First of all, Mavericks will set about running Spotlight searches of everything on your flash drive, and that’s going to take a while. You really don’t need Spotlight running on your emergency drive, so go to System Preferences and open Spotlight. Then disable every type of file – you don’t want Spotlight indexing the drives you’ll be running diagnostics and maintenance on. Then tell Spotlight to never index your flash drive.
Next, be sure you disable Safe Sleep (see our Safe Sleep FAQ for details) and remove the sleepimage file as detailed in that FAQ. If Safe Sleep is on – as it is by default on all MacBook and Mac mini models, and some iMacs as well – it may have already written a data file to your flash drive equal in size to the amount of memory installed in your Mac. If it has 4 GB of RAM, that will eat up 4 GB of drive space. No need for that on an emergency drive.
Free Utilities
Disk Utility, which comes with OS X, is your first go-to app for troubleshooting drive problems. Even if it can’t fix them, it will at least identify them. Here are some other free utilities you might want to use to tweak your system:
- Onyx is billed as “an all-in-one system maintenance tool and optimizer”, and it’s been around for ages.
- Caffeine will keep your Mac from going to sleep while running diagnostics – or anything else.
Antivirus Software?
A dozen years into the OS X Age, we still haven’t seen any major outbreak of Mac malware. There have been some overblown scares in the tech press, some nasty things have been found that just never survived in the wild, but that’s always the risk of having files infected with Windows viruses, especially email attachments.

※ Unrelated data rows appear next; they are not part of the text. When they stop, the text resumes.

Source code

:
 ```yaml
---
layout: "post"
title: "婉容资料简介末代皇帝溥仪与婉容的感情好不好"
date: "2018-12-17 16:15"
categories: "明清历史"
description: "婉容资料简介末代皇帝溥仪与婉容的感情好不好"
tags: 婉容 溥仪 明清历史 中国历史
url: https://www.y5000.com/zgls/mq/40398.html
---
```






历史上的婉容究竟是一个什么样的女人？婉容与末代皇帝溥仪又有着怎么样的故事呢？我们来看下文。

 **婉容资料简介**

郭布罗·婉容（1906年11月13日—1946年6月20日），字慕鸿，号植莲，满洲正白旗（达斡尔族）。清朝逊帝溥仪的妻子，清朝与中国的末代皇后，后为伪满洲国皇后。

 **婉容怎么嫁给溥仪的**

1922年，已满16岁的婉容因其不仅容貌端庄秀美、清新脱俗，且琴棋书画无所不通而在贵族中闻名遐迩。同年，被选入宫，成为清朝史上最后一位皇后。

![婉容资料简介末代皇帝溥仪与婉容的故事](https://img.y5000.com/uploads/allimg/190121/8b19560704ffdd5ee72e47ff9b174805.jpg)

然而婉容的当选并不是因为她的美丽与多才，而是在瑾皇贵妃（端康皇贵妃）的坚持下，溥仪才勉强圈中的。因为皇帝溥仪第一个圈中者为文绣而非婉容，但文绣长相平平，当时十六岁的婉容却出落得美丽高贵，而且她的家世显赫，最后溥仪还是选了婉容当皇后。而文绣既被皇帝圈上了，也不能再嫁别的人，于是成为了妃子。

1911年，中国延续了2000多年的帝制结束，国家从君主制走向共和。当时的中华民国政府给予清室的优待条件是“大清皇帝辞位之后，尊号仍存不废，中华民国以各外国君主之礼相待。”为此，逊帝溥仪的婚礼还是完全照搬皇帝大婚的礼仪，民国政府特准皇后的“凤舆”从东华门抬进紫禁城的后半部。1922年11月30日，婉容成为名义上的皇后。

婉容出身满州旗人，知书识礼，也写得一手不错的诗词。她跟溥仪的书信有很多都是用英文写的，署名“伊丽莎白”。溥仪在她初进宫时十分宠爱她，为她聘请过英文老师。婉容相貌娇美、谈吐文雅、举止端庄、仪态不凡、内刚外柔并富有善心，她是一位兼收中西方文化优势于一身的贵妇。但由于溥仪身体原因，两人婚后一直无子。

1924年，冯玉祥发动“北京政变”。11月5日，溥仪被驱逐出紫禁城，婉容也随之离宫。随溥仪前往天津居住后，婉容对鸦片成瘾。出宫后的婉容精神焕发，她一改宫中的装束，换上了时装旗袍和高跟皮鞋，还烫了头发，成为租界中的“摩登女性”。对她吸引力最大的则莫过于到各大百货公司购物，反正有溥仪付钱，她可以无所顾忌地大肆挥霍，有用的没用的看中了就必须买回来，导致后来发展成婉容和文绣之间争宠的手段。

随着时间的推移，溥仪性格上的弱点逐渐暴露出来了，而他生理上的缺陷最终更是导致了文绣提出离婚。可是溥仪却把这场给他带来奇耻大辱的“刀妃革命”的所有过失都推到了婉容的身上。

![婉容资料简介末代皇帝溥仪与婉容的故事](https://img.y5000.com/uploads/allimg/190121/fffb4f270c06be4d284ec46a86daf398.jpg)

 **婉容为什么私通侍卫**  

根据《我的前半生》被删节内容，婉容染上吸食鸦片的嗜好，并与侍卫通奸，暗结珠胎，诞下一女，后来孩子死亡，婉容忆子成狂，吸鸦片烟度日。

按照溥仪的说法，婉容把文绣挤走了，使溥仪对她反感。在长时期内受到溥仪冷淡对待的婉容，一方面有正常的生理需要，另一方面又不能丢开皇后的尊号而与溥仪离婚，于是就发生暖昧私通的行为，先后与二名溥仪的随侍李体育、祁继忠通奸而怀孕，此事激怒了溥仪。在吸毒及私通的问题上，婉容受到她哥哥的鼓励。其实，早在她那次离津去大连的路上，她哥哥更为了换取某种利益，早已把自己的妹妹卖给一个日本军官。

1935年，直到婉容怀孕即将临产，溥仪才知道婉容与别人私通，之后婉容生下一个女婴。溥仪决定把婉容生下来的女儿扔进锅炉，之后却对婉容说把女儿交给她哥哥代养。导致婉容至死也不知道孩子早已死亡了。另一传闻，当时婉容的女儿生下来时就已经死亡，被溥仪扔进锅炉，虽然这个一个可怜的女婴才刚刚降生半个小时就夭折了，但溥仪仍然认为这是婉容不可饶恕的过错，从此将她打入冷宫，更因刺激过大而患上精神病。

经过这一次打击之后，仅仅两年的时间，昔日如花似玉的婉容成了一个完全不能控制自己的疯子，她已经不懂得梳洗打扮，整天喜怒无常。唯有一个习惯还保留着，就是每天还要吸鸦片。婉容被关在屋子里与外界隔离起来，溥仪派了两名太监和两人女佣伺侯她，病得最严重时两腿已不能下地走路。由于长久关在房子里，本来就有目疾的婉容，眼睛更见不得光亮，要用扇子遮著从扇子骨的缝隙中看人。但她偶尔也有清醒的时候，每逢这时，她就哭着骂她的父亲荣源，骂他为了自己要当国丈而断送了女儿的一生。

- iAntivirus from Symantec
- Antivirus for Mac from Sophos
- clamXAV
- avast! Free Antivirus for Mac
- Comodo Antivirus for Mac
- Avira Free Mac Security
I can’t make a recommendation here. I have Sophos on some of my Macs, but it never finds anything. Still, if you’re putting together an emergency disk, you should have one of these installed. You never know when we might see Mac malware in the wild.
Other Apps
There are a lot of good commercial apps, but I can’t make any recommendations there yet. I’ve been a fan of Alsoft DiskWarrior for ages but haven’t updated to a new version since the OS X 10.4 Tiger era. A lot of the utilities I’ve used are from the PowerPC era, since that’s what most of my Macs are.

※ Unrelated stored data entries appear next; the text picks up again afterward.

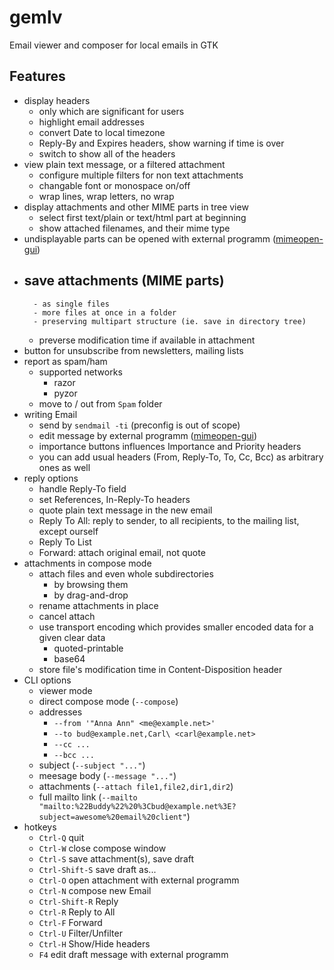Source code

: # gemlv
Email viewer and composer for local emails in GTK

## Features

- display headers
	- only which are significant for users
	- highlight email addresses
	- convert Date to local timezone
	- Reply-By and Expires headers, show warning if time is over
	- switch to show all of the headers
- view plain text message, or a filtered attachment
	- configure multiple filters for non text attachments
	- changable font or monospace on/off
	- wrap lines, wrap letters, no wrap
- display attachments and other MIME parts in tree view
	- select first text/plain or text/html part at beginning
	- show attached filenames, and their mime type
- undisplayable parts can be opened with external programm ([mimeopen-gui](https://github.com/bAndie91/mimeopen-gui))
- save attachments (MIME parts)
	-
		- as single files
		- more files at once in a folder
		- preserving multipart structure (ie. save in directory tree)
	- preverse modification time if available in attachment
- button for unsubscribe from newsletters, mailing lists
- report as spam/ham
	- supported networks
		- razor
		- pyzor
	- move to / out from ```Spam``` folder
- writing Email
	- send by ```sendmail -ti``` (preconfig is out of scope)
	- edit message by external programm ([mimeopen-gui](https://github.com/bAndie91/mimeopen-gui))
	- importance buttons influences Importance and Priority headers
	- you can add usual headers (From, Reply-To, To, Cc, Bcc) as arbitrary ones as well
- reply options
	- handle Reply-To field
	- set References, In-Reply-To headers
	- quote plain text message in the new email
	- Reply To All: reply to sender, to all recipients, to the mailing list, except ourself
	- Reply To List
	- Forward: attach original email, not quote
- attachments in compose mode
	- attach files and even whole subdirectories
		- by browsing them
		- by drag-and-drop
	- rename attachments in place
	- cancel attach
	- use transport encoding which provides smaller encoded data for a given clear data
		- quoted-printable
		- base64
	- store file's modification time in Content-Disposition header
- CLI options
	- viewer mode
	- direct compose mode (```--compose```)
	- addresses
		- ```--from '"Anna Ann" <me@example.net>'```
		- ```--to bud@example.net,Carl\ <carl@example.net>```
		- ```--cc ...```
		- ```--bcc ...```
	- subject (```--subject "..."```)
	- meesage body (```--message "..."```)
	- attachments (```--attach file1,file2,dir1,dir2```)
	- full mailto link (```--mailto "mailto:%22Buddy%22%20%3Cbud@example.net%3E?subject=awesome%20email%20client"```)
- hotkeys
	- ```Ctrl-Q``` quit
	- ```Ctrl-W``` close compose window
	- ```Ctrl-S``` save attachment(s), save draft
	- ```Ctrl-Shift-S``` save draft as...
	- ```Ctrl-O``` open attachment with external programm
	- ```Ctrl-N``` compose new Email
	- ```Ctrl-Shift-R``` Reply
	- ```Ctrl-R``` Reply to All
	- ```Ctrl-F``` Forward
	- ```Ctrl-U``` Filter/Unfilter
	- ```Ctrl-H``` Show/Hide headers
	- ```F4``` edit draft message with external programm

If you have suggestions, please share them in the comments section. Thanks!
Short link: http://goo.gl/ystVOY
searchword: mavericksflash
Regarding Windows-only Flash drives: Sandisk and some other manufacturers pushed (prior to 2009) a U3 standard that was Windows-only; these drives included a large empty FAT partition along with a proprietary partition with special ‘U3’ apps… these could be difficult to re-initialize, though there was a (Windows-only) U3-removal utility available.
Strongly suggest that you specify a USB 3.0 thumb/flash drive/stick. To install Mavericks on a USB 2.0 drive is something that’s counted in hours not minutes. The frustration of subsequently trying to run the OS from such a drive wouldn’t be worth the $£€10 that was saved on the stick.
Your link to the The truth about USB hard drives and that pages link to Tom’s Hardware is informative and helpful.
I agree for those who have Macs with USB 3.0, but none of my Macs have USB 3.0. When I get to that point, USB 3.0 flash drives will be a lot cheaper than today.